DTW: We did it in a number of ways. We would go to churches, Community groups and show scenes, offer discounts and so forth. If the play had a Caribbean setting or characters like Derek’s (Walcott)   work or Steve Carter’s Nevis Mountain Dew we would go into the Caribbean communities in Brooklyn and places like that. Other times we would find special interest groups or theatre parties. All that worked fine. We even had people who dedicated themselves to getting church groups and social clubs and others to come in theatre parties and so forth. And we would do talk backs with them after the show. If you’ll remember I refused to do it for your show The Offering and some people got mad at me for it. But in the case of that show I felt that a comfortable talk back after that play wasn’t doing them or the play a service. They needed to go and think about it for awhile. If they wanted to come back a week later that would’ve been fine. But not right after the show.

GE: Saying that reminds me of an incident that took place maybe 10 or so years after the play. I was living in Arizona by that time and was visiting New York one summer when this guy stopped me on the street and asked if I was Gus Edwards. When I told him yes, he said that he had been one of a group of black psychiatrists who bought out the show one night and were introduced to me afterwards. He said: “Would you believe, but when we get together as a group we still talk about that show?”

DTW: Sure. That’s why I didn’t want any talkbacks with that one. But going back to how we went after and developed audiences, we went and got them from various places. Youth groups, a lot of poverty programs generally from the most depressed sections. The youth group people used to come, trying to find something to bring these young black teenagers to the theatre as a form of exposing them and finding something else for them to do other than the narrowness of their sitting on a stoop just in their community context. So we had access to a broad diversity context just through the places we went to in search of audiences for our shows. And that to me is important. And I’m sure you’ve heard me say it many times. I always want a cross section in the house. Not just of color but along the social spectrum as well.

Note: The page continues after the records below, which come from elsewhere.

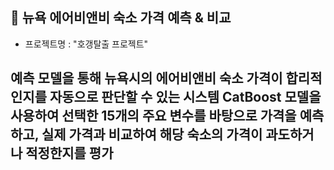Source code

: ## 🗽 뉴욕 에어비앤비 숙소 가격 예측 & 비교

- 프로젝트명 : "호갱탈출 프로젝트"

예측 모델을 통해 뉴욕시의 에어비앤비 숙소 가격이 합리적인지를 자동으로 판단할 수 있는 시스템
CatBoost 모델을 사용하여 선택한 15개의 주요 변수를 바탕으로 가격을 예측하고, 
실제 가격과 비교하여 해당 숙소의 가격이 과도하거나 적정한지를 평가
---
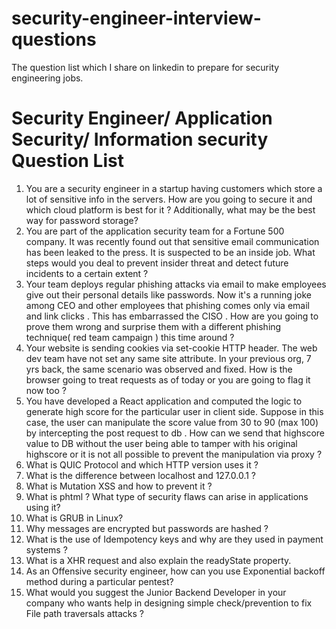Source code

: # security-engineer-interview-questions
The question list which I share on linkedin to prepare for security engineering jobs.
# Security Engineer/ Application Security/ Information security Question List

1. You are a security engineer in a startup having customers which store a lot of sensitive info in the servers. How are you going to secure it and which cloud platform is best for it ? Additionally, what may be the best way for password storage? 
2. You are part of the application security team for a Fortune 500 company. It was recently found out that sensitive email communication has been leaked to the press. It is suspected to be an inside job. What steps would you deal to prevent insider threat and detect future incidents to a certain extent ? 
3. Your team deploys regular phishing attacks via email to make employees give out their personal details like passwords.
Now it's a running joke among CEO and other employees that phishing comes only via email and link clicks . This has embarrassed the CISO . How are you going to prove them wrong and surprise them with a different phishing technique( red team campaign ) this time around ?
4. Your website is sending cookies via set-cookie HTTP header. The web dev team have not set any same site attribute. 
In your previous org, 7 yrs back, the same scenario was observed and fixed. How is the browser going to treat requests as of today or you are going to flag it now too ?
5. You have developed a React application and computed the logic to generate high score for the particular user in client side. Suppose in this case, the user can manipulate the score value from 30 to 90 (max 100) by intercepting the post request to db . 
How can we send that highscore value to DB without the user being able to tamper with his original highscore or it is not all possible to prevent the manipulation via proxy ? 
6. What is QUIC Protocol and which HTTP version uses it ? 
7. What is the difference between localhost and 127.0.0.1 ?
8. What is Mutation XSS and how to prevent it ?
9. What is phtml ? What type of security flaws can arise in applications using it?
10. What is GRUB in Linux?
11. Why messages are encrypted but passwords are hashed ?
12. What is the use of Idempotency keys and why are they used in payment systems ?
13. What is a XHR request and also explain the readyState property.
14. As an Offensive security engineer, how can you use Exponential backoff method during a particular pentest? 
15. What would you suggest the Junior Backend Developer in your company who wants help in designing simple check/prevention to fix File path traversals attacks ?
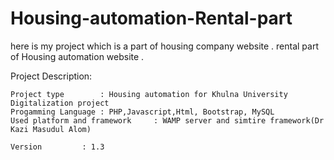 # Housing-automation-Rental-part

here is my project which is a part of housing company website . rental part of Housing automation website .

Project Description:

	Project type        : Housing automation for Khulna University Digitalization project 
	Progamming Language : PHP,Javascript,Html, Bootstrap, MySQL
	Used platform and framework	    : WAMP server and simtire framework(Dr Kazi Masudul Alom)
 
	Version		    : 1.3

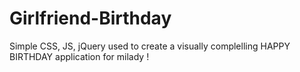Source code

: # Girlfriend-Birthday
Simple CSS, JS, jQuery used to create a visually complelling HAPPY BIRTHDAY application for milady ! 
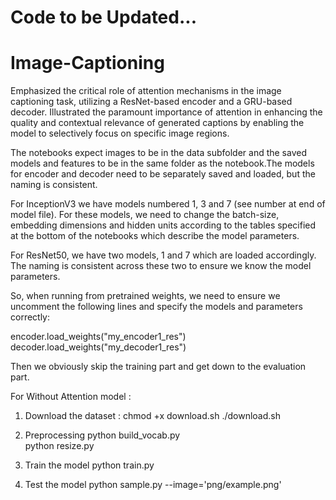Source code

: # Code to be Updated...

# Image-Captioning
Emphasized the critical role of attention mechanisms in the image captioning task, utilizing a ResNet-based encoder and a GRU-based decoder. Illustrated the paramount importance of attention in enhancing the quality and contextual relevance of generated captions by enabling the model to selectively focus on specific image regions.


The notebooks expect images to be in the data subfolder and the saved models and features to be in the same folder as the notebook.The models for encoder and decoder need to be separately saved and loaded, but the naming is consistent. 

For InceptionV3 we have models numbered 1, 3 and 7 (see number at end of model file). For these models, we need to change the batch-size, embedding dimensions and hidden units according to the tables specified at the bottom of the notebooks which describe the model parameters.

For ResNet50, we have two models, 1 and 7 which are loaded accordingly. The naming is consistent across these two to ensure we know the model parameters.

So, when running from pretrained weights, we need to ensure we uncomment the following lines and specify the models and parameters correctly:

encoder.load_weights("my_encoder1_res")
decoder.load_weights("my_decoder1_res")

Then we obviously skip the training part and get down to the evaluation part.



For Without Attention model :

1. Download the dataset :
	chmod +x download.sh
	./download.sh
	
2. Preprocessing
	python build_vocab.py   
	python resize.py

3. Train the model
	python train.py    

4. Test the model
	python sample.py --image='png/example.png'
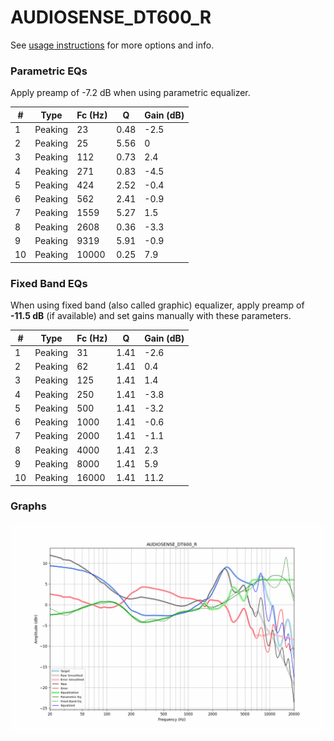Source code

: # AUDIOSENSE_DT600_R
See [usage instructions](https://github.com/jaakkopasanen/AutoEq#usage) for more options and info.

### Parametric EQs
Apply preamp of -7.2 dB when using parametric equalizer.

|   # | Type    |   Fc (Hz) |    Q |   Gain (dB) |
|-----|---------|-----------|------|-------------|
|   1 | Peaking |        23 | 0.48 |        -2.5 |
|   2 | Peaking |        25 | 5.56 |         0   |
|   3 | Peaking |       112 | 0.73 |         2.4 |
|   4 | Peaking |       271 | 0.83 |        -4.5 |
|   5 | Peaking |       424 | 2.52 |        -0.4 |
|   6 | Peaking |       562 | 2.41 |        -0.9 |
|   7 | Peaking |      1559 | 5.27 |         1.5 |
|   8 | Peaking |      2608 | 0.36 |        -3.3 |
|   9 | Peaking |      9319 | 5.91 |        -0.9 |
|  10 | Peaking |     10000 | 0.25 |         7.9 |

### Fixed Band EQs
When using fixed band (also called graphic) equalizer, apply preamp of **-11.5 dB** (if available) and set gains manually with these parameters.

|   # | Type    |   Fc (Hz) |    Q |   Gain (dB) |
|-----|---------|-----------|------|-------------|
|   1 | Peaking |        31 | 1.41 |        -2.6 |
|   2 | Peaking |        62 | 1.41 |         0.4 |
|   3 | Peaking |       125 | 1.41 |         1.4 |
|   4 | Peaking |       250 | 1.41 |        -3.8 |
|   5 | Peaking |       500 | 1.41 |        -3.2 |
|   6 | Peaking |      1000 | 1.41 |        -0.6 |
|   7 | Peaking |      2000 | 1.41 |        -1.1 |
|   8 | Peaking |      4000 | 1.41 |         2.3 |
|   9 | Peaking |      8000 | 1.41 |         5.9 |
|  10 | Peaking |     16000 | 1.41 |        11.2 |

### Graphs
![](./AUDIOSENSE_DT600_R.png)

GE: Could you elaborate on that for me?

DTW: Okay. okay; let’s taker Broadway for example. How could anybody in the world except the same upper five percent who have the money can even afford to go there? I’m not talking about the content of what’s being presented; I’m just talking about the price of the tickets. You follow what I’m saying?

GE: Uh huh.

DTW: Because of those prices inevitably you have the same group or class of people whether they be tourists or local theatre lovers going on a regular basis. So inevitably what’s done there is going to have to address itself to that group. It’s not necessarily conscious but an understanding of the nature of the public that’s going to pay for it has to in a major way dictate what the producers will choose to put their money into. So what I’m saying is that it can’t separate itself from the public it appeals to. Even its avant garde is forced to function almost in this same elitist vacuum. Whether it’s’ BAM or the New Wave or whoever, who are they playing to? Shit, as an artist, a black artist on Broadway, who the fuck am I playing to? What audience am I playing to? Nothing much, I’ll tell you. Not a goddamn thing. So except for making me personally rich with to have a Broadway quote hit there’s just no reason for me to have a play done there with the ticket prices being what they are. That’s why when we did The River Niger there we insisted that we keep a certain amount of ticket prices down so that they were affordable to our core constituency. We made them the price of what people were paying for movie tickets because we wanted to go directly to the black public and get them to witness what was being presented. In that way our artists write and play to a real public. Because you have to ask yourself; who are those others playing to? They don’t think that because they want to idealize their audience. They want to think that everybody wants to come out and see a play by Shaw. That everybody wants to be cultured in some way. That’s bullshit of course. Fuck being cultured.  Who are they playing to? Who is the work impacting on? The critic for the New York Times? Who is this art for, the elitist five percent? Look, when we went to Broadway, we the Negro Ensemble Company my only question was, my biggest question was always;’ Look okay, I don’t mind going to Broadway as long as being on Broadway gives me access for a longer run that will allow me to reach and expand upon the public that I already set out to reach.

GE: And who are they?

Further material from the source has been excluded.